Six of us did the “adventure” which involved crawling and climbing through the narrowest of tunnels, with sheer drops either side, and razor-sharp rocks above and below. Looking back I wouldn’t do it again.

Mining has to be one of the most evol jobs there is. I was coughing dust for hours afterwards and I spent one hour there. Starting at 12 years old and doing it for every day of your short life must be hell. It is one month to Christmas, you can't help wondering if they will be working that day too.

We left the mine after about an hour and the sunlight was a welcome addition. On the way back we blew up some more rocks with explosive and I now have a 1 minute video of the event. Although I think I might have used the F-word when it went off.

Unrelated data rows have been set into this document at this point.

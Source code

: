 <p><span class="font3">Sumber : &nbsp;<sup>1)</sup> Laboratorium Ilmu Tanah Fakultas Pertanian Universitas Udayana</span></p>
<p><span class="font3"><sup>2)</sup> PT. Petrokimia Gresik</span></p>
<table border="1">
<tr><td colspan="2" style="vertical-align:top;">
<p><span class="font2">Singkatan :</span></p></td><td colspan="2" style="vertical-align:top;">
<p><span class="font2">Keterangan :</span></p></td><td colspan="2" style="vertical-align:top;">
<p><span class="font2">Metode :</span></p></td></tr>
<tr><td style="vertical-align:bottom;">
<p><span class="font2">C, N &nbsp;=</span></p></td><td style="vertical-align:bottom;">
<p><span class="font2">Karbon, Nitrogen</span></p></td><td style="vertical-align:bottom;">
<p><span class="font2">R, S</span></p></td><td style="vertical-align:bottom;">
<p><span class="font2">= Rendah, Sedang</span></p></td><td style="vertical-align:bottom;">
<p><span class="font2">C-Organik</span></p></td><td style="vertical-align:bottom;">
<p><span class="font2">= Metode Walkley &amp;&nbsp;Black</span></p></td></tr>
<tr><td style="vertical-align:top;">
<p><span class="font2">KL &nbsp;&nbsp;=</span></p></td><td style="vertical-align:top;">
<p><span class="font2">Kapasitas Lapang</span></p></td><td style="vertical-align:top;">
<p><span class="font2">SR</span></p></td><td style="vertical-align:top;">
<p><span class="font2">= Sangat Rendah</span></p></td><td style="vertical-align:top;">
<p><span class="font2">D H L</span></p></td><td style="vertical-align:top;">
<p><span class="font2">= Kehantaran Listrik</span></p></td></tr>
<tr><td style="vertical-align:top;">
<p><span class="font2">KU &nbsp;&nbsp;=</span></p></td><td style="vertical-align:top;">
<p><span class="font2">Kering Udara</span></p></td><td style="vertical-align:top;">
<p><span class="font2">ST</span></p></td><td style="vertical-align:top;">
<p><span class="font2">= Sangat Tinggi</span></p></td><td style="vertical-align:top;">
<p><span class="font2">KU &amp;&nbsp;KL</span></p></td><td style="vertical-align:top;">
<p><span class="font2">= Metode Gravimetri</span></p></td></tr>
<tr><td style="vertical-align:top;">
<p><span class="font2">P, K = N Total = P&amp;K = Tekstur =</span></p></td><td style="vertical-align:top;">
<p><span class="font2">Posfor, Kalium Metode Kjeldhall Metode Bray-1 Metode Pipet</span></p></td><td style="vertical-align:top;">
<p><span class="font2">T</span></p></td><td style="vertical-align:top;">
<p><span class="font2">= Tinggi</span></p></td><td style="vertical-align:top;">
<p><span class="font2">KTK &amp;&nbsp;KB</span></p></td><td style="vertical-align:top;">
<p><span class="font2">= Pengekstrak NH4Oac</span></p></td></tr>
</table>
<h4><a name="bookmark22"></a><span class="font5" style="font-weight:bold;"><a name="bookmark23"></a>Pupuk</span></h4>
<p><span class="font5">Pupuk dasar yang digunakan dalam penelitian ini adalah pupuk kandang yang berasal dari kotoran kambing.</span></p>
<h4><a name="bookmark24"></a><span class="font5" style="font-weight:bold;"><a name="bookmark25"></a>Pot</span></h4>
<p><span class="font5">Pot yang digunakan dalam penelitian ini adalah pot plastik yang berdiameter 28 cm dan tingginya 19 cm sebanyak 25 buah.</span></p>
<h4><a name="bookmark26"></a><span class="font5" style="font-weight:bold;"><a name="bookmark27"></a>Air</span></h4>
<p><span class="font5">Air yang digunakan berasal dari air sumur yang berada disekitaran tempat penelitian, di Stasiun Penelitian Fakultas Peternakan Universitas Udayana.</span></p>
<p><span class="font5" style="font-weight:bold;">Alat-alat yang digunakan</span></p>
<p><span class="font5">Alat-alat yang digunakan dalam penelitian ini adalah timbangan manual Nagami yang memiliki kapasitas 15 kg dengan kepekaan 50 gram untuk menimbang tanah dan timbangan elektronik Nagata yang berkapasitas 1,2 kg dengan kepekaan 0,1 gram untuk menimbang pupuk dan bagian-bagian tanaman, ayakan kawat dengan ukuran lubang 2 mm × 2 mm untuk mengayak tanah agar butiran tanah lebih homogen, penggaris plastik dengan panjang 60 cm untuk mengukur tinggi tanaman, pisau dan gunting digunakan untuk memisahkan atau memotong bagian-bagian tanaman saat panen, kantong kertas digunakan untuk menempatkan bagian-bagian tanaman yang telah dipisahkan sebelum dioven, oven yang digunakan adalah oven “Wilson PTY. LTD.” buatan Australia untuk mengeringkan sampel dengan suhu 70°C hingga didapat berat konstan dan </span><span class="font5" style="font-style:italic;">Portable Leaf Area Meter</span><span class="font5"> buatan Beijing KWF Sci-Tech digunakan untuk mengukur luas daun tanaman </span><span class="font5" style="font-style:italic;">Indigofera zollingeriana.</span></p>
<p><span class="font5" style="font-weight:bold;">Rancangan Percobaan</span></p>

After a quick lunch we drove off to Uyuni. The trip on the truck was about 6 hours – the landscape of Bolivia is pretty amazing and the sunset just before we arrived was spectacular again. The rest of the journey passed without much incident apart from nearly puncturing the diesel tank on a rock.

Our hotel was great. There is a pizza restaurant attached with “proper” pizza, none of the rubbish I have had so far. I share a large meaty with Ed and drank lots of Huari andf then shared an apple pie with Kellie.